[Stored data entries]
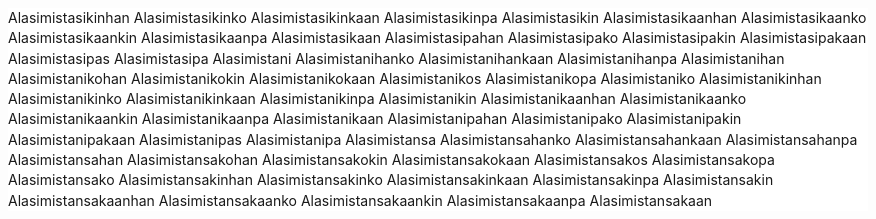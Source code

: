 Alasimistasikinhan
Alasimistasikinko
Alasimistasikinkaan
Alasimistasikinpa
Alasimistasikin
Alasimistasikaanhan
Alasimistasikaanko
Alasimistasikaankin
Alasimistasikaanpa
Alasimistasikaan
Alasimistasipahan
Alasimistasipako
Alasimistasipakin
Alasimistasipakaan
Alasimistasipas
Alasimistasipa
Alasimistani
Alasimistanihanko
Alasimistanihankaan
Alasimistanihanpa
Alasimistanihan
Alasimistanikohan
Alasimistanikokin
Alasimistanikokaan
Alasimistanikos
Alasimistanikopa
Alasimistaniko
Alasimistanikinhan
Alasimistanikinko
Alasimistanikinkaan
Alasimistanikinpa
Alasimistanikin
Alasimistanikaanhan
Alasimistanikaanko
Alasimistanikaankin
Alasimistanikaanpa
Alasimistanikaan
Alasimistanipahan
Alasimistanipako
Alasimistanipakin
Alasimistanipakaan
Alasimistanipas
Alasimistanipa
Alasimistansa
Alasimistansahanko
Alasimistansahankaan
Alasimistansahanpa
Alasimistansahan
Alasimistansakohan
Alasimistansakokin
Alasimistansakokaan
Alasimistansakos
Alasimistansakopa
Alasimistansako
Alasimistansakinhan
Alasimistansakinko
Alasimistansakinkaan
Alasimistansakinpa
Alasimistansakin
Alasimistansakaanhan
Alasimistansakaanko
Alasimistansakaankin
Alasimistansakaanpa
Alasimistansakaan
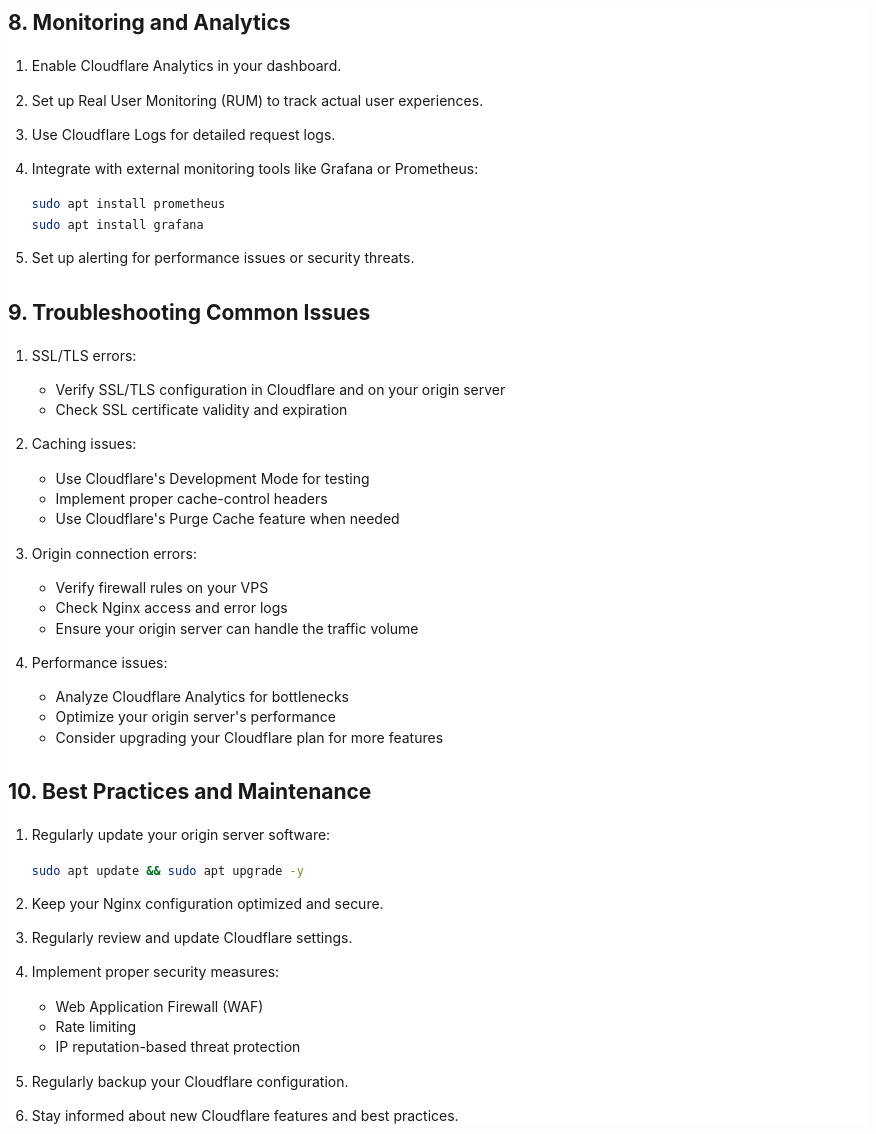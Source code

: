 ## 8. Monitoring and Analytics

1. Enable Cloudflare Analytics in your dashboard.

2. Set up Real User Monitoring (RUM) to track actual user experiences.

3. Use Cloudflare Logs for detailed request logs.

4. Integrate with external monitoring tools like Grafana or Prometheus:
   ```bash
   sudo apt install prometheus
   sudo apt install grafana
   ```

5. Set up alerting for performance issues or security threats.

## 9. Troubleshooting Common Issues

1. SSL/TLS errors:
    - Verify SSL/TLS configuration in Cloudflare and on your origin server
    - Check SSL certificate validity and expiration

2. Caching issues:
    - Use Cloudflare's Development Mode for testing
    - Implement proper cache-control headers
    - Use Cloudflare's Purge Cache feature when needed

3. Origin connection errors:
    - Verify firewall rules on your VPS
    - Check Nginx access and error logs
    - Ensure your origin server can handle the traffic volume

4. Performance issues:
    - Analyze Cloudflare Analytics for bottlenecks
    - Optimize your origin server's performance
    - Consider upgrading your Cloudflare plan for more features

## 10. Best Practices and Maintenance

1. Regularly update your origin server software:
   ```bash
   sudo apt update && sudo apt upgrade -y
   ```

2. Keep your Nginx configuration optimized and secure.

3. Regularly review and update Cloudflare settings.

4. Implement proper security measures:
    - Web Application Firewall (WAF)
    - Rate limiting
    - IP reputation-based threat protection

5. Regularly backup your Cloudflare configuration.

6. Stay informed about new Cloudflare features and best practices.
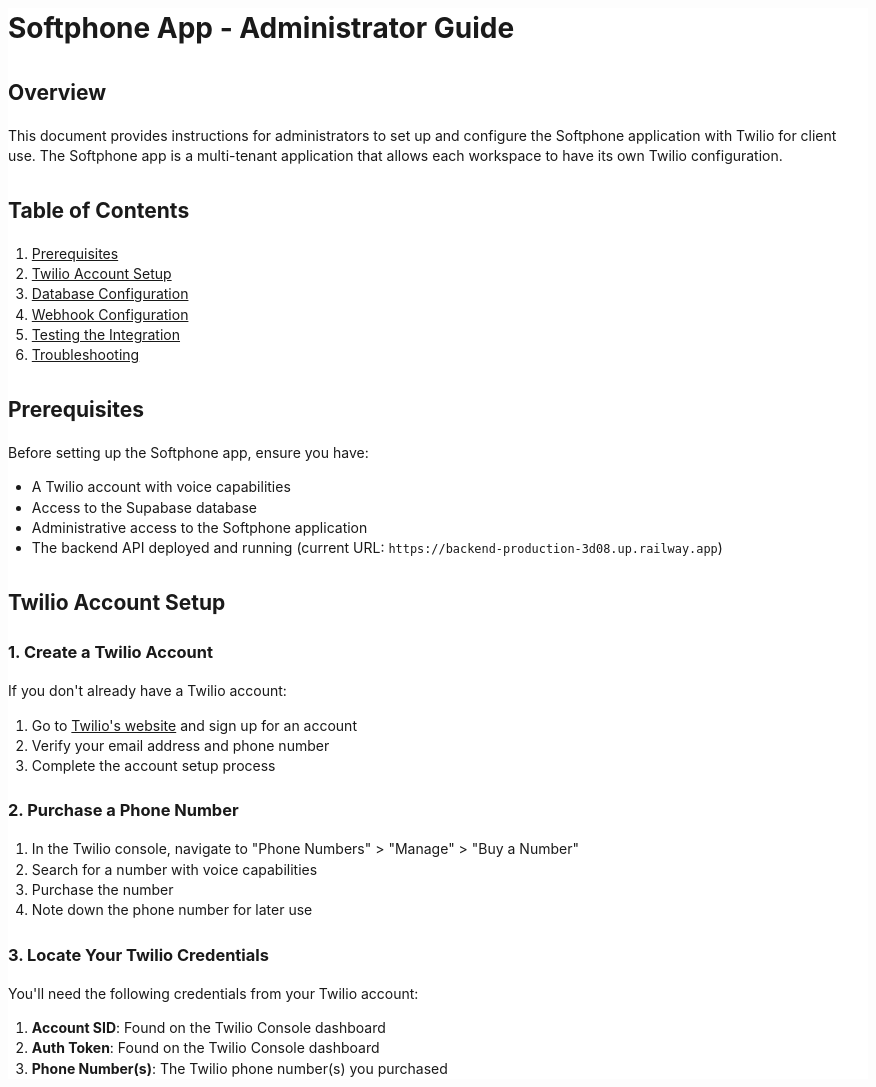 # Softphone App - Administrator Guide

## Overview

This document provides instructions for administrators to set up and configure the Softphone application with Twilio for client use. The Softphone app is a multi-tenant application that allows each workspace to have its own Twilio configuration.

## Table of Contents

1. [Prerequisites](#prerequisites)
2. [Twilio Account Setup](#twilio-account-setup)
3. [Database Configuration](#database-configuration)
4. [Webhook Configuration](#webhook-configuration)
5. [Testing the Integration](#testing-the-integration)
6. [Troubleshooting](#troubleshooting)

## Prerequisites

Before setting up the Softphone app, ensure you have:

- A Twilio account with voice capabilities
- Access to the Supabase database
- Administrative access to the Softphone application
- The backend API deployed and running (current URL: `https://backend-production-3d08.up.railway.app`)

## Twilio Account Setup

### 1. Create a Twilio Account

If you don't already have a Twilio account:

1. Go to [Twilio's website](https://www.twilio.com/) and sign up for an account
2. Verify your email address and phone number
3. Complete the account setup process

### 2. Purchase a Phone Number

1. In the Twilio console, navigate to "Phone Numbers" > "Manage" > "Buy a Number"
2. Search for a number with voice capabilities
3. Purchase the number
4. Note down the phone number for later use

### 3. Locate Your Twilio Credentials

You'll need the following credentials from your Twilio account:

1. **Account SID**: Found on the Twilio Console dashboard
2. **Auth Token**: Found on the Twilio Console dashboard
3. **Phone Number(s)**: The Twilio phone number(s) you purchased
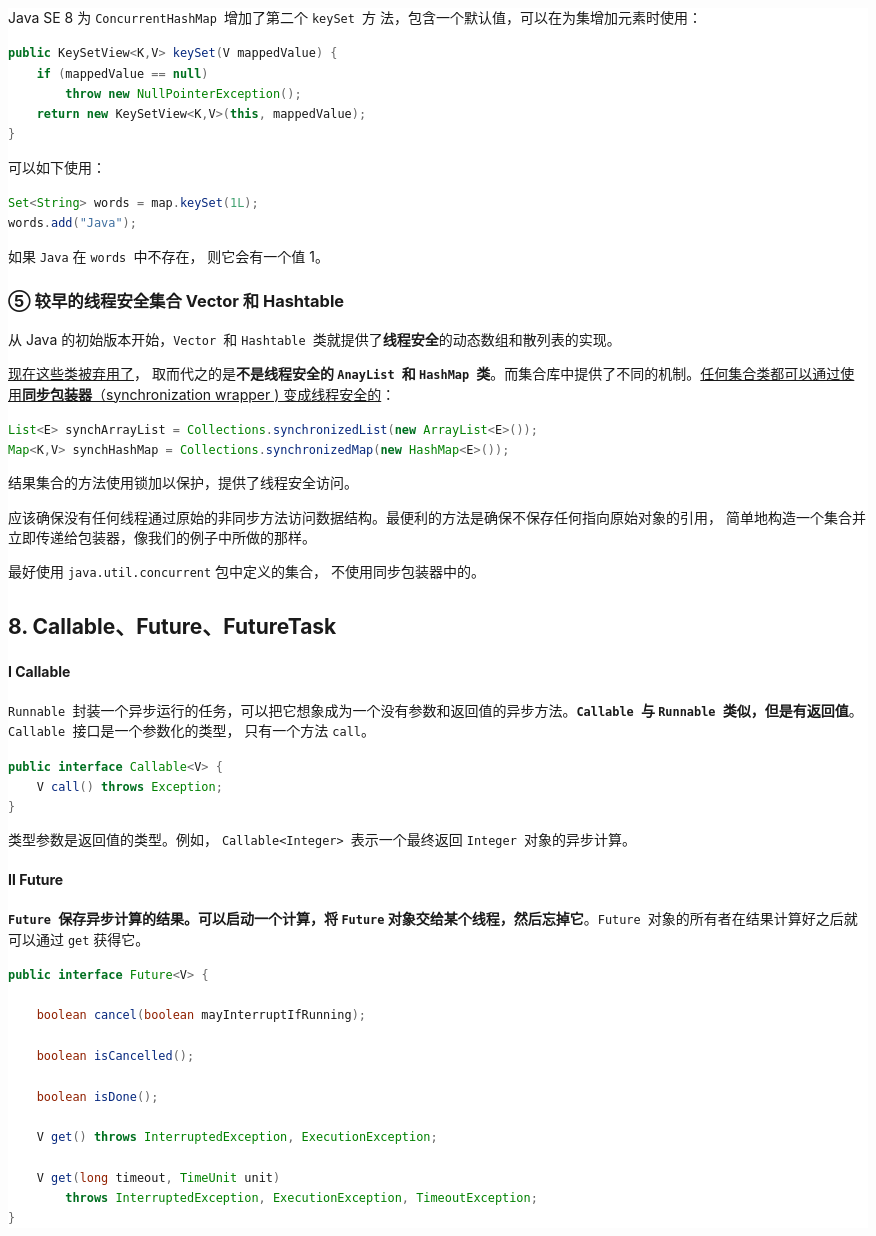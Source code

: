 Java SE 8 为 `ConcurrentHashMap `增加了第二个 `keySet `方 法，包含一个默认值，可以在为集增加元素时使用：

```java
public KeySetView<K,V> keySet(V mappedValue) {
    if (mappedValue == null)
        throw new NullPointerException();
    return new KeySetView<K,V>(this, mappedValue);
}
```

可以如下使用：

```java
Set<String> words = map.keySet(1L);
words.add("Java");
```

如果 `Java` 在 `words `中不存在， 则它会有一个值 1。

### ⑤ 较早的线程安全集合 Vector 和 Hashtable

从 Java 的初始版本开始，`Vector `和 `Hashtable `类就提供了**线程安全**的动态数组和散列表的实现。

<u>现在这些类被弃用了</u>， 取而代之的是**不是线程安全的 `AnayList `和 `HashMap `类**。而集合库中提供了不同的机制。<u>任何集合类都可以通过使用**同步包装器**（synchronization wrapper ) 变成线程安全的</u>：

```java
List<E> synchArrayList = Collections.synchronizedList(new ArrayList<E>());
Map<K,V> synchHashMap = Collections.synchronizedMap(new HashMap<E>());
```

结果集合的方法使用锁加以保护，提供了线程安全访问。

应该确保没有任何线程通过原始的非同步方法访问数据结构。最便利的方法是确保不保存任何指向原始对象的引用， 简单地构造一个集合并立即传递给包装器，像我们的例子中所做的那样。

最好使用 `java.util.concurrent` 包中定义的集合， 不使用同步包装器中的。

## 8. Callable、Future、FutureTask

#### Ⅰ Callable

`Runnable `封装一个异步运行的任务，可以把它想象成为一个没有参数和返回值的异步方法。**`Callable `与 `Runnable `类似，但是有返回值**。`Callable `接口是一个参数化的类型， 只有一个方法 `call`。

```java
public interface Callable<V> {
    V call() throws Exception;
}
```

类型参数是返回值的类型。例如， `Callable<Integer> `表示一个最终返回 `Integer `对象的异步计算。

#### Ⅱ Future

**`Future `保存异步计算的结果。可以启动一个计算，将 `Future` 对象交给某个线程，然后忘掉它**。`Future `对象的所有者在结果计算好之后就可以通过 `get` 获得它。

```java
public interface Future<V> {
    
    boolean cancel(boolean mayInterruptIfRunning);

    boolean isCancelled();

    boolean isDone();
	
    V get() throws InterruptedException, ExecutionException;

    V get(long timeout, TimeUnit unit)
        throws InterruptedException, ExecutionException, TimeoutException;
}
```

Task to complete.
Only lines that include "update" belong in the answer; return them from the entries above.

Task solution.
1. Regularly update your origin server software:
   sudo apt update && sudo apt upgrade -y
3. Regularly review and update Cloudflare settings.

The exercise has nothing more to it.